** Data to process follows **
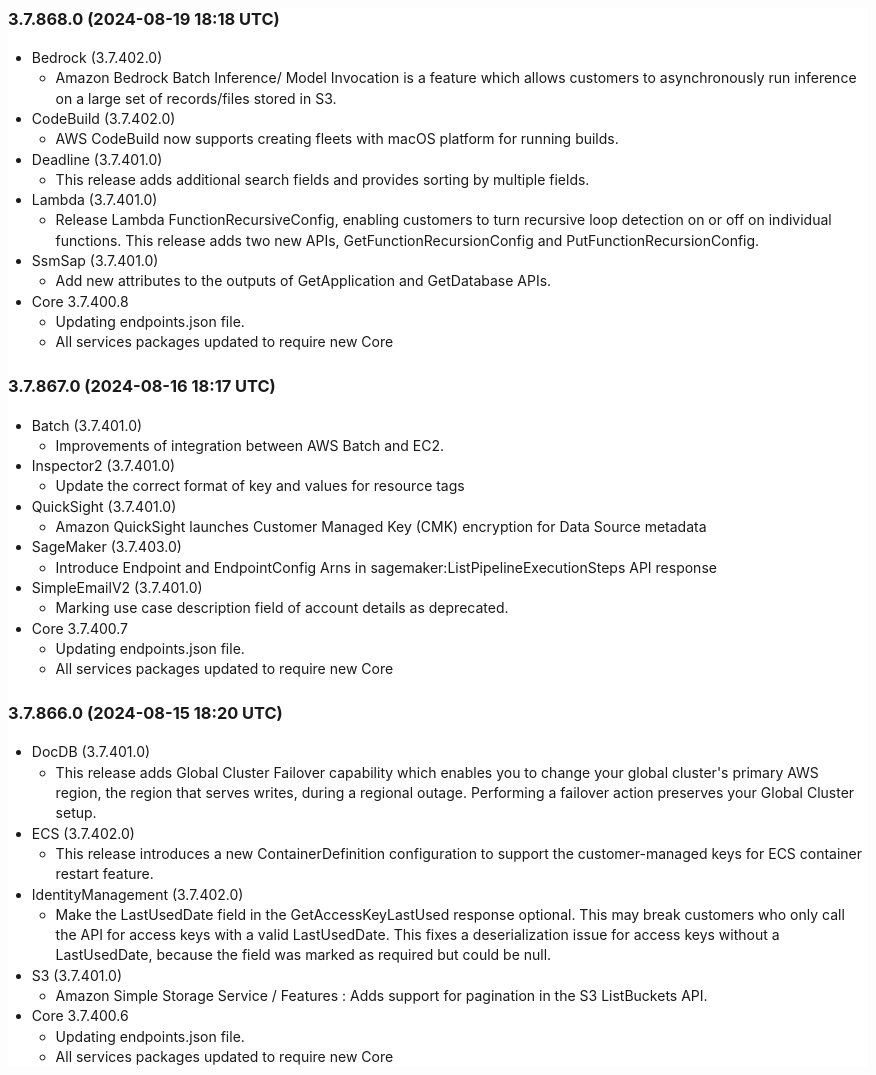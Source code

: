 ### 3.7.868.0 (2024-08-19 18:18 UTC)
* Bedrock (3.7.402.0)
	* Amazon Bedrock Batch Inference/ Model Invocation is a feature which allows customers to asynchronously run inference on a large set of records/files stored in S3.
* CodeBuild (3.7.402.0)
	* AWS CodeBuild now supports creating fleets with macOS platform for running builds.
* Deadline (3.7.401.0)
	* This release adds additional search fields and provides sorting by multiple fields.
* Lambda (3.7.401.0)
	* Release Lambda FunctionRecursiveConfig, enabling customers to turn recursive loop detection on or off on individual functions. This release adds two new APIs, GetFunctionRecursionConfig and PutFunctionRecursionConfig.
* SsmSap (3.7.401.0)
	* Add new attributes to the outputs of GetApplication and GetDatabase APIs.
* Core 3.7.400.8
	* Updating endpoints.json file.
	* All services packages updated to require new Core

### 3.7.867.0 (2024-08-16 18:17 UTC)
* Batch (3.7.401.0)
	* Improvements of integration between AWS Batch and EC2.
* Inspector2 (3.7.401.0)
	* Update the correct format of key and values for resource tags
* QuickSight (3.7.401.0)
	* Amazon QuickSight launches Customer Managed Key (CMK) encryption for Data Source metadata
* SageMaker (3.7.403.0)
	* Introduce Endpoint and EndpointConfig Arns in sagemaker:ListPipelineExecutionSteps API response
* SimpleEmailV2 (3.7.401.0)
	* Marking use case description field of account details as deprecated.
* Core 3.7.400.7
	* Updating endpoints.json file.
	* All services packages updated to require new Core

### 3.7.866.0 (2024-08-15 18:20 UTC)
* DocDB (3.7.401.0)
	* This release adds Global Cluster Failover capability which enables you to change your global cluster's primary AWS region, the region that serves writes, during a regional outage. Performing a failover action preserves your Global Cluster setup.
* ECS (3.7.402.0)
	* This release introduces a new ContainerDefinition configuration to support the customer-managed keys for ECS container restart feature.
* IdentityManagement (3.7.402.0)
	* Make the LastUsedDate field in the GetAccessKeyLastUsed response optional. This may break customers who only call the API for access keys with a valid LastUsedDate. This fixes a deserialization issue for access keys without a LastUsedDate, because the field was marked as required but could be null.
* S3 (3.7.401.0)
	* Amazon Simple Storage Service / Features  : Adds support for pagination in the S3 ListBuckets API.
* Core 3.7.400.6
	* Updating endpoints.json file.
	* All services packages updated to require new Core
** End of Data to process **
**Work order**: Find each line in the records that includes the word "Lambda". Report the total and nothing more.

**Result**: 2